Xbox One’s old vision is officially no more. The motion detecting camera known as Kinect will no longer be manufactured. What’s left in existing retail stock is it. No more Kinects are coming. If you want one (for whatever reason), you better go ahead and buy one.
Fast Company reported the end for Kinect this morning. Support for the once popular peripheral will continue according to the report, but “ongoing developer tools remain unclear.”
Kinect went from darling when it was first introduced in 2010 to irrelevance by the time it was bundled with the Xbox One in 2013. And it was this bundling that helped influence Xbox One’s $500 price tag. Which only helped Sony score a huge market share advantage with their PS4.
Not only was the PS4 more powerful, but it was $100 cheaper. Marketing doesn’t get any easier than that. Gamers flocked to the more powerful hardware in droves.
Microsoft stripped the Kinect from Xbox One bundles just a few months after release. That helped bring the cost down in-line with the PS4, but the damage was done. While the Xbox One is selling decent, it’s struggling to close the huge gap the PS4 opened with and continues to build.

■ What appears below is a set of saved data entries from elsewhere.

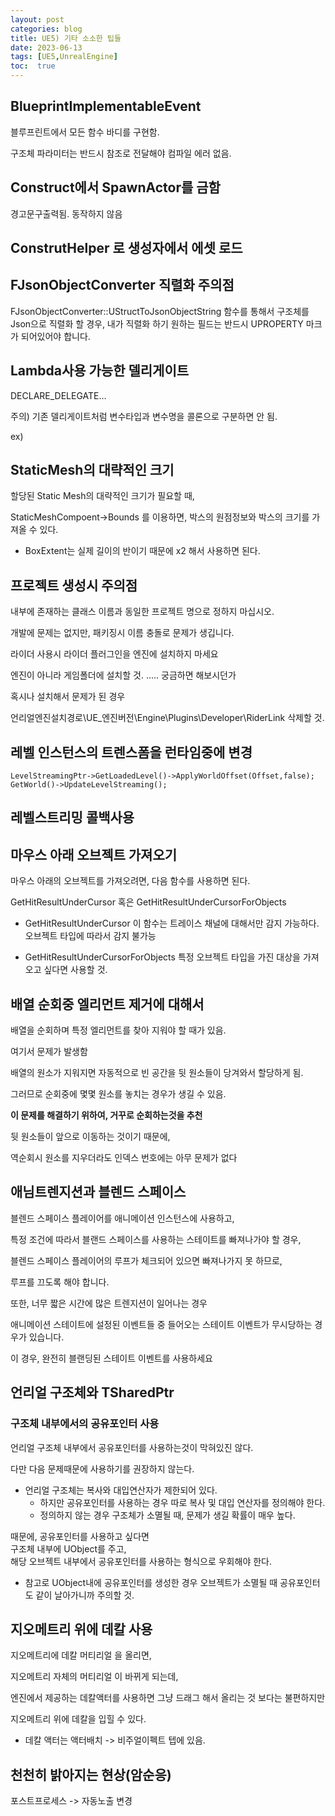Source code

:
 ```yaml
---
layout: post
categories: blog
title: UE5) 기타 소소한 팁들
date: 2023-06-13
tags: [UE5,UnrealEngine]
toc:  true
---
```


## BlueprintImplementableEvent
블루프린트에서 모든 함수 바디를 구현함.

구조체 파라미터는 반드시 참조로 전달해야 컴파일 에러 없음.



## Construct에서 SpawnActor를 금함
경고문구출력됨. 동작하지 않음


## ConstrutHelper 로 생성자에서 에셋 로드

<script src="https://gist.github.com/bu30808/bab10e44d135772ba3460afdcf479a80.js"></script>


## FJsonObjectConverter 직렬화 주의점
FJsonObjectConverter::UStructToJsonObjectString 함수를 통해서 
구조체를 Json으로 직렬화 할 경우,
내가 직렬화 하기 원하는 필드는 반드시 UPROPERTY 마크가 되어있어야 합니다.



## Lambda사용 가능한 델리게이트

DECLARE_DELEGATE…

주의) 기존 델리게이트처럼 변수타입과 변수명을 콜론으로 구분하면 안 됨.

ex)
<script src="https://gist.github.com/bu30808/d625ef38f7c05a2da3de906af8c7d532.js"></script>



## StaticMesh의 대략적인 크기

할당된 Static Mesh의 대략적인 크기가 필요할 때,

StaticMeshCompoent->Bounds 를 이용하면, 박스의 원점정보와 박스의 크기를 가져올 수 있다.
- BoxExtent는 실제 길이의 반이기 때문에 x2 해서 사용하면 된다.


## 프로젝트 생성시 주의점
내부에 존재하는 클래스 이름과 동일한 프로젝트 명으로 정하지 마십시오.

개발에 문제는 없지만, 패키징시 이름 충돌로 문제가 생깁니다.


라이더 사용시 라이더 플러그인을 엔진에 설치하지 마세요

엔진이 아니라 게임폴더에 설치할 것.
..... 궁금하면 해보시던가

혹시나 설치해서 문제가 된 경우

언리얼엔진설치경로\UE_엔진버전\Engine\Plugins\Developer\RiderLink 삭제할 것.





## 레벨 인스턴스의 트렌스폼을 런타임중에 변경
```
LevelStreamingPtr->GetLoadedLevel()->ApplyWorldOffset(Offset,false);
GetWorld()->UpdateLevelStreaming();
```










## 레벨스트리밍 콜백사용
<script src="https://gist.github.com/bu30808/ce5ec8f69135300c3ebc554856c211cb.js"></script>







## 마우스 아래 오브젝트 가져오기

마우스 아래의 오브젝트를 가져오려면, 
다음 함수를 사용하면 된다.

GetHitResultUnderCursor
혹은
GetHitResultUnderCursorForObjects

- GetHitResultUnderCursor
이 함수는 트레이스 채널에 대해서만 감지 가능하다. 오브젝트 타입에 따라서 감지 불가능

- GetHitResultUnderCursorForObjects
특정 오브젝트 타입을 가진 대상을 가져오고 싶다면 사용할 것.



## 배열 순회중 엘리먼트 제거에 대해서

배열을 순회하며 특정 엘리먼트를 찾아 지워야 할 때가 있음.

여기서 문제가 발생함

배열의 원소가 지워지면 자동적으로 빈 공간을 뒷 원소들이 당겨와서 할당하게 됨.

그러므로 순회중에 몇몇 원소를 놓치는 경우가 생길 수 있음.

**이 문제를 해결하기 위하여, 거꾸로 순회하는것을 추천**

뒷 원소들이 앞으로 이동하는 것이기 때문에,

역순회시 원소를 지우더라도 인덱스 번호에는 아무 문제가 없다



## 애님트렌지션과 블렌드 스페이스

블렌드 스페이스 플레이어를 애니메이션 인스턴스에 사용하고,

특정 조건에 따라서 블랜드 스페이스를 사용하는 스테이트를 빠져나가야 할 경우,   

블렌드 스페이스 플레이어의 루프가 체크되어 있으면 빠져나가지 못 하므로,   

루프를 끄도록 해야 합니다.   

또한, 너무 짧은 시간에 많은 트렌지션이 일어나는 경우 
  
애니메이션 스테이트에 설정된 이벤트들 중 들어오는 스테이트 이벤트가 무시당하는 경우가 있습니다. 

이 경우, 완전히 블랜딩된 스테이트 이벤트를 사용하세요


## 언리얼 구조체와 TSharedPtr

### 구조체 내부에서의 공유포인터 사용

언리얼 구조체 내부에서 공유포인터를 사용하는것이 막혀있진 않다.

다만 다음 문제때문에 사용하기를 권장하지 않는다.

* 언리얼 구조체는 복사와 대입연산자가 제한되어 있다.
   - 하지만 공유포인터를 사용하는 경우 따로 복사 및 대입 연산자를 정의해야 한다.
   - 정의하지 않는 경우 구조체가 소멸될 때, 문제가 생길 확률이 매우 높다.

때문에, 공유포인터를 사용하고 싶다면   
구조체 내부에 UObject를 주고,   
해당 오브젝트 내부에서 공유포인터를 사용하는 형식으로 우회해야 한다.   

* 참고로 UObject내에 공유포인터를 생성한 경우 오브젝트가 소멸될 때 공유포인터도 같이 날아가니까 주의할 것.




## 지오메트리 위에 데칼 사용

지오메트리에 데칼 머티리얼 을 올리면, 

지오메트리 자체의 머티리얼 이 바뀌게 되는데,

엔진에서 제공하는 데칼액터를 사용하면 그냥 드래그 해서 올리는 것 보다는 불편하지만

지오메트리 위에 데칼을 입힐 수 있다.


* 데칼 액터는 액터배치 -> 비주얼이펙트 텝에 있음.



## 천천히 밝아지는 현상(암순응)
포스트프로세스 -> 자동노출 변경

The final nail in Kinect’s coffin started to get hammered in with the launch of the Xbox One S. The dedicated port for the Kinect was gone. A $50 adapter was pushed for those who still wanted to use Kinect, but Microsoft’s direction was clear. Kinect was not part of Xbox’s vision moving forward under the new head, Phil Spencer.

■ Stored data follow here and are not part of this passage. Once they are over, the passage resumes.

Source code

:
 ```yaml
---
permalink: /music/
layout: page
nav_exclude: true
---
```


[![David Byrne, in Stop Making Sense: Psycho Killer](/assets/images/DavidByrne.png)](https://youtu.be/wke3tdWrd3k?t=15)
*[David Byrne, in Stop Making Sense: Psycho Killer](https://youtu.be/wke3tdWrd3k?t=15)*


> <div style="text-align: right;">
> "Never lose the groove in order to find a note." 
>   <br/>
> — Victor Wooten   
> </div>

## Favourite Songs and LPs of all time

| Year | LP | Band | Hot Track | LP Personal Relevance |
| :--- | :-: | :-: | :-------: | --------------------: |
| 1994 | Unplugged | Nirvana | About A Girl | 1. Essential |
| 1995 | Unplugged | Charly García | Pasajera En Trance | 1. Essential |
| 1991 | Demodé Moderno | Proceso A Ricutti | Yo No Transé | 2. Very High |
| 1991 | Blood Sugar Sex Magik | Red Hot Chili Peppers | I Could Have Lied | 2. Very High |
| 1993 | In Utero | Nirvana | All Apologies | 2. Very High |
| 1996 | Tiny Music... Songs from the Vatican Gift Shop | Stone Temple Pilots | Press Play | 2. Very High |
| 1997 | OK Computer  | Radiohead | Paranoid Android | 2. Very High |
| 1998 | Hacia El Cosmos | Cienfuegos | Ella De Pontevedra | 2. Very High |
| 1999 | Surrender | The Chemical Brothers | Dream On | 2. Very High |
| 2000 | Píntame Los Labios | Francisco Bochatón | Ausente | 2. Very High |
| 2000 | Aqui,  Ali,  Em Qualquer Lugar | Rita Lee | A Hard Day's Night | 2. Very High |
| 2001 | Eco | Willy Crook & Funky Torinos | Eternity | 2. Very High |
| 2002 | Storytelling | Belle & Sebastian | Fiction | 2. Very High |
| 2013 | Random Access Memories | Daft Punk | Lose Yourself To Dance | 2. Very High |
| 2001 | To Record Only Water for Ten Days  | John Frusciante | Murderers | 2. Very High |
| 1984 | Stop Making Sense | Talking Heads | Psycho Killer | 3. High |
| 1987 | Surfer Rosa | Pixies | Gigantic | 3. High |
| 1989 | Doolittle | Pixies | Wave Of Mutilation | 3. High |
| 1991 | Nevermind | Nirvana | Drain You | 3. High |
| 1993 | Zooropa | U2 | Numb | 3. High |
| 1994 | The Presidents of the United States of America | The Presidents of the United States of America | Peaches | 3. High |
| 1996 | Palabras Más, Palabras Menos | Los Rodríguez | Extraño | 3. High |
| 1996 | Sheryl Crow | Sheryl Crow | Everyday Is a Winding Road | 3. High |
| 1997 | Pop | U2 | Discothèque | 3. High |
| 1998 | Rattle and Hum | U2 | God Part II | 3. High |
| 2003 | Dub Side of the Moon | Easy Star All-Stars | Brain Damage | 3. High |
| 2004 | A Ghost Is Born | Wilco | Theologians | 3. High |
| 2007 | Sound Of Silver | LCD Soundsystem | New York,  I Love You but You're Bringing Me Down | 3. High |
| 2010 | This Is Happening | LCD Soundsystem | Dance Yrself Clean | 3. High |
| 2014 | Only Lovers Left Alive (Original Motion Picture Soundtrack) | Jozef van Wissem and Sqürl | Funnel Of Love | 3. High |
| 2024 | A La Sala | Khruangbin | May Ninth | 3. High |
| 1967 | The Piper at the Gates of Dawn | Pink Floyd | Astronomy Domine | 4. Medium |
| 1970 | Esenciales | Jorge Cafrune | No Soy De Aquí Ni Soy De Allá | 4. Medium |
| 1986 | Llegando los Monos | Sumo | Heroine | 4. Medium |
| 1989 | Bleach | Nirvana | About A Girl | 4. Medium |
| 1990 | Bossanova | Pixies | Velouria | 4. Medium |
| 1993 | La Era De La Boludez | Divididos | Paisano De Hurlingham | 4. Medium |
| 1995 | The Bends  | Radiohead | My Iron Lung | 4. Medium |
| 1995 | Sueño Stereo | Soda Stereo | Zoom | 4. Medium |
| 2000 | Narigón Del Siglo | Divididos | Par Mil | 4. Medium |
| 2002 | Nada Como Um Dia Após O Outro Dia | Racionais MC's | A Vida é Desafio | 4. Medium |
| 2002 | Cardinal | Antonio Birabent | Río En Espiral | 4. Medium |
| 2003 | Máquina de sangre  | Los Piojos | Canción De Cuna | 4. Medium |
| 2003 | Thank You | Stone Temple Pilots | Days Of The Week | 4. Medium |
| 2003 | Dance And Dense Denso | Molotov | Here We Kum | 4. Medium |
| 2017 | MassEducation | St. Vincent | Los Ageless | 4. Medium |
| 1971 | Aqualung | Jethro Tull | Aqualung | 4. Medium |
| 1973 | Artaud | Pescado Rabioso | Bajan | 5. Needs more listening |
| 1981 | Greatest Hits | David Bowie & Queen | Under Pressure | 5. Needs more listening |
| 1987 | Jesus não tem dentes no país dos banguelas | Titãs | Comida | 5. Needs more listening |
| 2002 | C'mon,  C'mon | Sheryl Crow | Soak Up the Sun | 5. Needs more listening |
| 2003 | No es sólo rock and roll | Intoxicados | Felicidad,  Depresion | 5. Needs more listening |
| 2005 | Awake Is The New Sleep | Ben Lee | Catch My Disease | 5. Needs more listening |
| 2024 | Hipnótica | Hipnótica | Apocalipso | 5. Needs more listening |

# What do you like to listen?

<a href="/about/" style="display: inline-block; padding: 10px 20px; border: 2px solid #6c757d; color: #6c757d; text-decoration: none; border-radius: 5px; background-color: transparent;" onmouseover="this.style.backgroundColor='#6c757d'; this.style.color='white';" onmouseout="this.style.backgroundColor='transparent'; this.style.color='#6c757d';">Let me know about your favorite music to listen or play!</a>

The same thing happened in messaging. Kinect has not been a part of any recent Xbox E3 conference.
I won’t say I never used my Kinect. I played several games with my niece and nephew. But there was never a ‘hardcore’ game that showed playing with Kinect was better. Shouting ‘volley’ the first time while playing Ryse was fun, but every Kinect gameplay feature always felt tacked on. Finally killing off the Kinect is a good thing. It was long overdue. The market has moved on long ago.
Sure, Kinect sold like crazy at first – but that just shows the appetite folks have for new ways of playing games (and gadgets). Microsoft stumbled when it couldn’t provide quality software.
Kinect as a product is dead, but its legacy lives on in other Microsoft products. Voice assistant Cortana and the mixed-reality HoloLens headset carry on.